Google

Sep 21, 2011

Java Collection Interview Questions and Answers

Q. Can you name 2 Core Java APIs widely used in Java?
A. (1) Java Collection API
     (2) String class

You need data structures to store data retrieved from the database, manipulate by filtering, sorting, transforming, etc and then present it to the user via Web GUI, reports (e.g. PDF, online), etc.


Other relevant Java Interview Questions and Answers on data structures



Java Collections Framework (i.e. Data structures)  contains most commonly asked Java interview questions. A good understanding of Collections framework is required to understand and leverage many powerful features of Java technology. Here are a few important practical questions which can be asked in a Core Java interview.


Q. What are the common data structures, and where would you use them?
A.  Many leave out Trees and Graphs.  Trees and Graphs are very useful data structures as well. As you provide your answer,  the interviewer may further quiz you on.

Q. How you would go about implementing your own List, Set, and Map?

Whilst it is not recommended to write your own implementation when Java provides proven and tested implementations, the interviewer is testing your understanding on data structures. My book entitled "Core Java Career Essentials" covers this in more detail with diagrams, examples, and code.

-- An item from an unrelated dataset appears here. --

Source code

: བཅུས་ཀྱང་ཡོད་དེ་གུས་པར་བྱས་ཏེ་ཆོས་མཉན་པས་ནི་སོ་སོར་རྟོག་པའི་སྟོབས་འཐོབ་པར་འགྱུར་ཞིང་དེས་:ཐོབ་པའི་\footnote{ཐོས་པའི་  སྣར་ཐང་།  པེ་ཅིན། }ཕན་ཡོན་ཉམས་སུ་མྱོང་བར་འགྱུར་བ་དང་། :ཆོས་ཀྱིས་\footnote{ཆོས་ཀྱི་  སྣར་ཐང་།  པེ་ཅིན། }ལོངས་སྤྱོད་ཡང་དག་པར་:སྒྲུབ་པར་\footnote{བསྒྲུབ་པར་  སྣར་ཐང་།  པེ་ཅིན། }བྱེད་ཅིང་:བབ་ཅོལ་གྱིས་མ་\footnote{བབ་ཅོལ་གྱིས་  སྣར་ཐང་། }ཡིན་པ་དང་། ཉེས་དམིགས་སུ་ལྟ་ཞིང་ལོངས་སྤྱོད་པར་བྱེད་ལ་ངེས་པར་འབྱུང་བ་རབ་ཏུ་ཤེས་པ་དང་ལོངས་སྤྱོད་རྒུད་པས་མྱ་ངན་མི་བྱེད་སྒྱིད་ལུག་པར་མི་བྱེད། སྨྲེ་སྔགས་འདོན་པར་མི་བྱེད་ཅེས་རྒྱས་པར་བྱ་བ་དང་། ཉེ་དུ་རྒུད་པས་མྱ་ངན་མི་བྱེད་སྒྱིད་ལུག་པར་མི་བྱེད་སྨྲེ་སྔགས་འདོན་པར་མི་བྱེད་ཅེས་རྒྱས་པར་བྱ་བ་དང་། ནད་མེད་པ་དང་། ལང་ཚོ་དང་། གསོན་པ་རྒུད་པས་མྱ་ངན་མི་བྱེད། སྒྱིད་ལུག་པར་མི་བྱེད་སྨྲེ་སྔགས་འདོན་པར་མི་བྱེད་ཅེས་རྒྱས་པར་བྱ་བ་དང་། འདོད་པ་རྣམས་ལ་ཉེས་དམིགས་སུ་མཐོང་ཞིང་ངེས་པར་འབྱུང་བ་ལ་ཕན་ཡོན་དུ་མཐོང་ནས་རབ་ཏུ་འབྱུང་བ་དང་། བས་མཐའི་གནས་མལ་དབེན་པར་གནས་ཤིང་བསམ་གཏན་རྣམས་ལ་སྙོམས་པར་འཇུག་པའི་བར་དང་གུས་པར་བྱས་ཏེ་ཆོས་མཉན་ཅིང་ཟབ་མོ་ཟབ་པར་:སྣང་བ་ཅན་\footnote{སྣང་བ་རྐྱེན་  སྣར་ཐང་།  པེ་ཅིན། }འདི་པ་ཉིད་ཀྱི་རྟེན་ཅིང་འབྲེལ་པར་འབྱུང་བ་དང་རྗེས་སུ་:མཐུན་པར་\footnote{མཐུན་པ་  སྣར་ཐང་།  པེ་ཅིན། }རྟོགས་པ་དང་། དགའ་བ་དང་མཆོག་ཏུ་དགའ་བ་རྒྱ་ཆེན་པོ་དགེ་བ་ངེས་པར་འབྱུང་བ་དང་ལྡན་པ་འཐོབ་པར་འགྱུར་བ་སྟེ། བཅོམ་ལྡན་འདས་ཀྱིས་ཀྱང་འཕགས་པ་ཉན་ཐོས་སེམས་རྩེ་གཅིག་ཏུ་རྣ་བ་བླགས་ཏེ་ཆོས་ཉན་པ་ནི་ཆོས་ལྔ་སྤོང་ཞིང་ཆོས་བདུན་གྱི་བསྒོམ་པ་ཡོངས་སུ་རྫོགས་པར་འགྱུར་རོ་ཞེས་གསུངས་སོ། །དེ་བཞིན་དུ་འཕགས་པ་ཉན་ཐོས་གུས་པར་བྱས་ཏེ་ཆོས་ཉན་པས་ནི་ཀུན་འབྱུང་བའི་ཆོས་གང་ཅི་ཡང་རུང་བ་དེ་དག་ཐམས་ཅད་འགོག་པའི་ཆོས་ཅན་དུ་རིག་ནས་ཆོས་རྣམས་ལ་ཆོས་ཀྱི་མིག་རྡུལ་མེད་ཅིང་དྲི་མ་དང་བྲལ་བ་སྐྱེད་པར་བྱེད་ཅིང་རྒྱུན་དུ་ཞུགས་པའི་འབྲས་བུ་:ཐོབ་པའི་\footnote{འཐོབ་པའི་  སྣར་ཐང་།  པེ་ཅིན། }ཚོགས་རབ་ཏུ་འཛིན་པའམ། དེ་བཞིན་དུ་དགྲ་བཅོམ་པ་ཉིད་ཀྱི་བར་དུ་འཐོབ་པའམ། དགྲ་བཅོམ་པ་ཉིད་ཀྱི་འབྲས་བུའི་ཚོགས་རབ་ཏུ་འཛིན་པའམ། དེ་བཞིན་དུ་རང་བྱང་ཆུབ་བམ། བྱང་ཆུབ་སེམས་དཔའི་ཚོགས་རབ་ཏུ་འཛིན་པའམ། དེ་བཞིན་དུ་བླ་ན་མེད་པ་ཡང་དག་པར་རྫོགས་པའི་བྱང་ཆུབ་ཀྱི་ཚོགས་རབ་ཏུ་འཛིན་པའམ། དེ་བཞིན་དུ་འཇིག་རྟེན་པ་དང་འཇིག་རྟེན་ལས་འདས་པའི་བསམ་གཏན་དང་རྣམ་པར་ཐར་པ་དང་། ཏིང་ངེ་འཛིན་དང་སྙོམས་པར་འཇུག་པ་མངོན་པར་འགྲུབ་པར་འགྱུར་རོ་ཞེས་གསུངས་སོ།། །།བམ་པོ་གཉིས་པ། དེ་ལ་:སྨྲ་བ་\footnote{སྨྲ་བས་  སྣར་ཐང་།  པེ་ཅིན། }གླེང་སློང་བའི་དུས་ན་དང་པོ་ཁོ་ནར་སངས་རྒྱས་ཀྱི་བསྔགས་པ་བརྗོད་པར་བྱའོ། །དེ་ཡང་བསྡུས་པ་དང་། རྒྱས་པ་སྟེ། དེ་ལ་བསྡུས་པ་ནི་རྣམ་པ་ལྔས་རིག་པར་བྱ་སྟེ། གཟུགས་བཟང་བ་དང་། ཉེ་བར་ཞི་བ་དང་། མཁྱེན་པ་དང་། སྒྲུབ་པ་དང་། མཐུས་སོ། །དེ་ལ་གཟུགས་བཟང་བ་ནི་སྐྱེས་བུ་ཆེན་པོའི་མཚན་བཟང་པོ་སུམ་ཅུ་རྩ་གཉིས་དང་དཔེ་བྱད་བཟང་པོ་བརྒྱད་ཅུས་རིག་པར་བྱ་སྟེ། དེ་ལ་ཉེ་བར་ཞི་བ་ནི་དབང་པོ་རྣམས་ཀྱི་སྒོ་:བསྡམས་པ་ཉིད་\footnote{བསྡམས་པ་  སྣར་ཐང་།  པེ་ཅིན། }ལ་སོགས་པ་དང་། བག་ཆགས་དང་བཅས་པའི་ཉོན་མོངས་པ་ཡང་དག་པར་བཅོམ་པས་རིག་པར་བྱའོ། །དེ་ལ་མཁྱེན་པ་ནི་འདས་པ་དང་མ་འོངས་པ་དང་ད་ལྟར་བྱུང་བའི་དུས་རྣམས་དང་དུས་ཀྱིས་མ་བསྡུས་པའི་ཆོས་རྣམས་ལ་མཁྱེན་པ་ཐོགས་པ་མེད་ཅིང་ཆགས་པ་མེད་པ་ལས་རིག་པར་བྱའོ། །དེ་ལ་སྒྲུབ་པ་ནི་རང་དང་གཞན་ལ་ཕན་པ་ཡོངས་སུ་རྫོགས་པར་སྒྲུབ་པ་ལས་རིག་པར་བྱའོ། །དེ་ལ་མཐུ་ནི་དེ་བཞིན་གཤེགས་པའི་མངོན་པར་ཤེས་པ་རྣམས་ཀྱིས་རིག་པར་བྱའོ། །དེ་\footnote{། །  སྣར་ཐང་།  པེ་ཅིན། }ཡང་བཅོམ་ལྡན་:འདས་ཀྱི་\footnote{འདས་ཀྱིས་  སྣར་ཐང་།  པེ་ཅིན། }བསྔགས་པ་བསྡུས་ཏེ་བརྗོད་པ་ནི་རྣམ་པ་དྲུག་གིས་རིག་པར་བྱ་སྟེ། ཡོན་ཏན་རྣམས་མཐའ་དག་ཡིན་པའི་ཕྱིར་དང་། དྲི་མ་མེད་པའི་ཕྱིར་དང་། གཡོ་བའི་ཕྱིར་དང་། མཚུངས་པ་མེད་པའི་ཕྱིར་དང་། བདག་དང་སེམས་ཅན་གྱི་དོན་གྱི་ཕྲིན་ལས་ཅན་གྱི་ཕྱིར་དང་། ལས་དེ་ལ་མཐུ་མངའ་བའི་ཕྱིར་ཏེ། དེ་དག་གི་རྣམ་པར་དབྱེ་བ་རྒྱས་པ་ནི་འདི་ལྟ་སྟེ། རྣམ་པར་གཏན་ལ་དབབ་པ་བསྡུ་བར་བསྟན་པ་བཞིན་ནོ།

Here are the common data structures.

Arrays are the most commonly used data structure. Arrays are of fixed size, indexed, and all containing elements are of the same type (i.e. a homogenous collection). For example, storing employee details just read from the database as EmployeeDetail[ ], converting and storing a string as a byte array for further manipulation or processing, etc. Wrap an array in a class to protect it from being inadvertently altered. This would be true for other data structures as well.


Lists are known as arrays that can grow. These data structures are generally backed by a fixed sized array and they re-size themselves as necessary. A list can have duplicate elements. For example,  adding new line items to an order that stores its line items as a list, removing all expired products from a list of products, etc. Initialize them with an appropriate initial size to minimize the number of re-sizes

Sets are like lists but they do not hold duplicate elements. Sets can be used when you have a requirement to store unique elements.

Stacks allow access to only one data item, which is the last item inserted (i.e. Last In First Out - LIFO). If you remove this item, you can access the next-to-last item inserted, and so on. The LIFO is achieved through restricting access only via methods like peek( ), push( ), and pop( ). This is useful in many programing situations like parsing mathematical expressions like (4+2) * 3, storing methods and exceptions in the order they occur, checking your source code to see if the brackets and braces are balanced properly, etc.

The LIFO access mechanism used by a stack has many practical uses.  For example, Evaluation of expressions / syntax Parsing, validating and parsing XML, undo sequence in a text editor, pages visited history in a web browser, etc. Java interview questions and answers on stack data structure


Queues are somewhat like a stack, except that in a queue the first item inserted is the first to be removed (i.e. First In First Out – FIFO). The FIFO is achieved through restricting access only via methods like peek( ), offer( ), and poll( ). For example,  waiting in a line for a bus, a queue at the bank or super market teller, etc.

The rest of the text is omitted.